# Supplied data
--- START ---
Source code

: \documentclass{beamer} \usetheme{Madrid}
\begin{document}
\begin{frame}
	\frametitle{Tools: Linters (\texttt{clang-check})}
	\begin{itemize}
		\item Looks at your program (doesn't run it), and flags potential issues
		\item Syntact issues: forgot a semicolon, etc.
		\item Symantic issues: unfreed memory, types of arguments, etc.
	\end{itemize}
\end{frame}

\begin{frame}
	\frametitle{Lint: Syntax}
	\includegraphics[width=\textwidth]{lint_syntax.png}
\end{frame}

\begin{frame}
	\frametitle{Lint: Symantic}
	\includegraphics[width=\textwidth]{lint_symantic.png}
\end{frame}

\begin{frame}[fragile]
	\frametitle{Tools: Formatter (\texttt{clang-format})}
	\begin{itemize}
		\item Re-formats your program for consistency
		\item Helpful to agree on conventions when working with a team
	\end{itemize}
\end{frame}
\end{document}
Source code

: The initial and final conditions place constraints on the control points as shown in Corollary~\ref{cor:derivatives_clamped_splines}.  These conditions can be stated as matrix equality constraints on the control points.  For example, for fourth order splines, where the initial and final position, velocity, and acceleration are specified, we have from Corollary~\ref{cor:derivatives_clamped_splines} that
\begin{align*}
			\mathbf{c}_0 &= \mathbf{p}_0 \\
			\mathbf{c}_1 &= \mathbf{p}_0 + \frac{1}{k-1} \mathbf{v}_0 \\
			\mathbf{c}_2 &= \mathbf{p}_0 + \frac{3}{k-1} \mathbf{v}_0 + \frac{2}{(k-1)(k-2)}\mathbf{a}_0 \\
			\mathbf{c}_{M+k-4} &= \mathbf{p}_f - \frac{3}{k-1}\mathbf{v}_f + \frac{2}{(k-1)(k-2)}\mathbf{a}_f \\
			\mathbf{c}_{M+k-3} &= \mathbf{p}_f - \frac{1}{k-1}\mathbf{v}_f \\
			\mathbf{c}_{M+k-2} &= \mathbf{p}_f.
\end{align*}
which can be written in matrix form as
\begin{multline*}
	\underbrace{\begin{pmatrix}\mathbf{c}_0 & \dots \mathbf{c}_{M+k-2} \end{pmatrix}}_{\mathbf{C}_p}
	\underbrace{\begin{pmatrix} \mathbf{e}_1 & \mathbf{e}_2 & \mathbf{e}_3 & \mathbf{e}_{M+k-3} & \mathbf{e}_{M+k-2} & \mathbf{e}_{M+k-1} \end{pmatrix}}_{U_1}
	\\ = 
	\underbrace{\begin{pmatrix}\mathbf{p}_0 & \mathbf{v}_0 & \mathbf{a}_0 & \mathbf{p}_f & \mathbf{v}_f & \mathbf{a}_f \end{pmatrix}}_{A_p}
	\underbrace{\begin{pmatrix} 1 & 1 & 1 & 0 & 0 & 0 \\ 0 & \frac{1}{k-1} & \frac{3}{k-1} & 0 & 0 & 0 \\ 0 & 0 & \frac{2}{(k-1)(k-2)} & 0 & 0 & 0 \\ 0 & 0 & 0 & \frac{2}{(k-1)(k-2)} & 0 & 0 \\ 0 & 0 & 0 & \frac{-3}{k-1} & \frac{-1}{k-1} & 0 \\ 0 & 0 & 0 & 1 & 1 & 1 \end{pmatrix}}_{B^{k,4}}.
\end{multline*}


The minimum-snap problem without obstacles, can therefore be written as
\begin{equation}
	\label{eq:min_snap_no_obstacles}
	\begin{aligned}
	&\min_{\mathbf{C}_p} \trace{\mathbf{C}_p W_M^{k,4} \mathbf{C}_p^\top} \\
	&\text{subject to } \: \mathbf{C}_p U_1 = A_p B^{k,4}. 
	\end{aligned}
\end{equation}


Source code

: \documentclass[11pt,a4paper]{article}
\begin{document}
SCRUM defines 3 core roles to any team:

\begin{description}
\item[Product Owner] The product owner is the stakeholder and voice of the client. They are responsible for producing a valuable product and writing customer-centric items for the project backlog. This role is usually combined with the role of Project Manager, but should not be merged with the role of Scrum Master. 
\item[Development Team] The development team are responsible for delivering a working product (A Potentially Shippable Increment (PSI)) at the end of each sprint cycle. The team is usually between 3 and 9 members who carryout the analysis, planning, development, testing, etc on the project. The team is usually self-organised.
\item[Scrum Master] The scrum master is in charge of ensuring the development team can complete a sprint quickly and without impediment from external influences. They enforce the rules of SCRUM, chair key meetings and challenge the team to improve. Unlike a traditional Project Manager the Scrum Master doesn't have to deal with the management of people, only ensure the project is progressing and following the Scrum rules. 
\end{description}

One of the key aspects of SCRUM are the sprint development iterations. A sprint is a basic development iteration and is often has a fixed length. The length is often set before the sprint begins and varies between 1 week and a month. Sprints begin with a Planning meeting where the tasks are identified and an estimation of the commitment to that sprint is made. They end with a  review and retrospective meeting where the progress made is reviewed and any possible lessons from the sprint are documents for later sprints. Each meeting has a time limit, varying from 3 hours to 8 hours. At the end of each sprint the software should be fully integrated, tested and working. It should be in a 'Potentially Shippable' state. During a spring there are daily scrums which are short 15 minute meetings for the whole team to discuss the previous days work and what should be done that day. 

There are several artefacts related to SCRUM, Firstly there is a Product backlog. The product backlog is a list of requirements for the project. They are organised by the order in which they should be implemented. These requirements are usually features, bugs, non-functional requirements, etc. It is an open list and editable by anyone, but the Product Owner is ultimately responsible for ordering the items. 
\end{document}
--- END ---
# Directions
Write the listing out once more, keeping each word as it is.

# Solved problem
Source code

: \documentclass{beamer} \usetheme{Madrid}
\begin{document}
\begin{frame}
	\frametitle{Tools: Linters (\texttt{clang-check})}
	\begin{itemize}
		\item Looks at your program (doesn't run it), and flags potential issues
		\item Syntact issues: forgot a semicolon, etc.
		\item Symantic issues: unfreed memory, types of arguments, etc.
	\end{itemize}
\end{frame}

\begin{frame}
	\frametitle{Lint: Syntax}
	\includegraphics[width=\textwidth]{lint_syntax.png}
\end{frame}

\begin{frame}
	\frametitle{Lint: Symantic}
	\includegraphics[width=\textwidth]{lint_symantic.png}
\end{frame}

\begin{frame}[fragile]
	\frametitle{Tools: Formatter (\texttt{clang-format})}
	\begin{itemize}
		\item Re-formats your program for consistency
		\item Helpful to agree on conventions when working with a team
	\end{itemize}
\end{frame}
\end{document}
Source code

: The initial and final conditions place constraints on the control points as shown in Corollary~\ref{cor:derivatives_clamped_splines}.  These conditions can be stated as matrix equality constraints on the control points.  For example, for fourth order splines, where the initial and final position, velocity, and acceleration are specified, we have from Corollary~\ref{cor:derivatives_clamped_splines} that
\begin{align*}
			\mathbf{c}_0 &= \mathbf{p}_0 \\
			\mathbf{c}_1 &= \mathbf{p}_0 + \frac{1}{k-1} \mathbf{v}_0 \\
			\mathbf{c}_2 &= \mathbf{p}_0 + \frac{3}{k-1} \mathbf{v}_0 + \frac{2}{(k-1)(k-2)}\mathbf{a}_0 \\
			\mathbf{c}_{M+k-4} &= \mathbf{p}_f - \frac{3}{k-1}\mathbf{v}_f + \frac{2}{(k-1)(k-2)}\mathbf{a}_f \\
			\mathbf{c}_{M+k-3} &= \mathbf{p}_f - \frac{1}{k-1}\mathbf{v}_f \\
			\mathbf{c}_{M+k-2} &= \mathbf{p}_f.
\end{align*}
which can be written in matrix form as
\begin{multline*}
	\underbrace{\begin{pmatrix}\mathbf{c}_0 & \dots \mathbf{c}_{M+k-2} \end{pmatrix}}_{\mathbf{C}_p}
	\underbrace{\begin{pmatrix} \mathbf{e}_1 & \mathbf{e}_2 & \mathbf{e}_3 & \mathbf{e}_{M+k-3} & \mathbf{e}_{M+k-2} & \mathbf{e}_{M+k-1} \end{pmatrix}}_{U_1}
	\\ = 
	\underbrace{\begin{pmatrix}\mathbf{p}_0 & \mathbf{v}_0 & \mathbf{a}_0 & \mathbf{p}_f & \mathbf{v}_f & \mathbf{a}_f \end{pmatrix}}_{A_p}
	\underbrace{\begin{pmatrix} 1 & 1 & 1 & 0 & 0 & 0 \\ 0 & \frac{1}{k-1} & \frac{3}{k-1} & 0 & 0 & 0 \\ 0 & 0 & \frac{2}{(k-1)(k-2)} & 0 & 0 & 0 \\ 0 & 0 & 0 & \frac{2}{(k-1)(k-2)} & 0 & 0 \\ 0 & 0 & 0 & \frac{-3}{k-1} & \frac{-1}{k-1} & 0 \\ 0 & 0 & 0 & 1 & 1 & 1 \end{pmatrix}}_{B^{k,4}}.
\end{multline*}


The minimum-snap problem without obstacles, can therefore be written as
\begin{equation}
	\label{eq:min_snap_no_obstacles}
	\begin{aligned}
	&\min_{\mathbf{C}_p} \trace{\mathbf{C}_p W_M^{k,4} \mathbf{C}_p^\top} \\
	&\text{subject to } \: \mathbf{C}_p U_1 = A_p B^{k,4}. 
	\end{aligned}
\end{equation}


Source code

: \documentclass[11pt,a4paper]{article}
\begin{document}
SCRUM defines 3 core roles to any team:

\begin{description}
\item[Product Owner] The product owner is the stakeholder and voice of the client. They are responsible for producing a valuable product and writing customer-centric items for the project backlog. This role is usually combined with the role of Project Manager, but should not be merged with the role of Scrum Master. 
\item[Development Team] The development team are responsible for delivering a working product (A Potentially Shippable Increment (PSI)) at the end of each sprint cycle. The team is usually between 3 and 9 members who carryout the analysis, planning, development, testing, etc on the project. The team is usually self-organised.
\item[Scrum Master] The scrum master is in charge of ensuring the development team can complete a sprint quickly and without impediment from external influences. They enforce the rules of SCRUM, chair key meetings and challenge the team to improve. Unlike a traditional Project Manager the Scrum Master doesn't have to deal with the management of people, only ensure the project is progressing and following the Scrum rules. 
\end{description}

One of the key aspects of SCRUM are the sprint development iterations. A sprint is a basic development iteration and is often has a fixed length. The length is often set before the sprint begins and varies between 1 week and a month. Sprints begin with a Planning meeting where the tasks are identified and an estimation of the commitment to that sprint is made. They end with a  review and retrospective meeting where the progress made is reviewed and any possible lessons from the sprint are documents for later sprints. Each meeting has a time limit, varying from 3 hours to 8 hours. At the end of each sprint the software should be fully integrated, tested and working. It should be in a 'Potentially Shippable' state. During a spring there are daily scrums which are short 15 minute meetings for the whole team to discuss the previous days work and what should be done that day. 

There are several artefacts related to SCRUM, Firstly there is a Product backlog. The product backlog is a list of requirements for the project. They are organised by the order in which they should be implemented. These requirements are usually features, bugs, non-functional requirements, etc. It is an open list and editable by anyone, but the Product Owner is ultimately responsible for ordering the items. 
\end{document}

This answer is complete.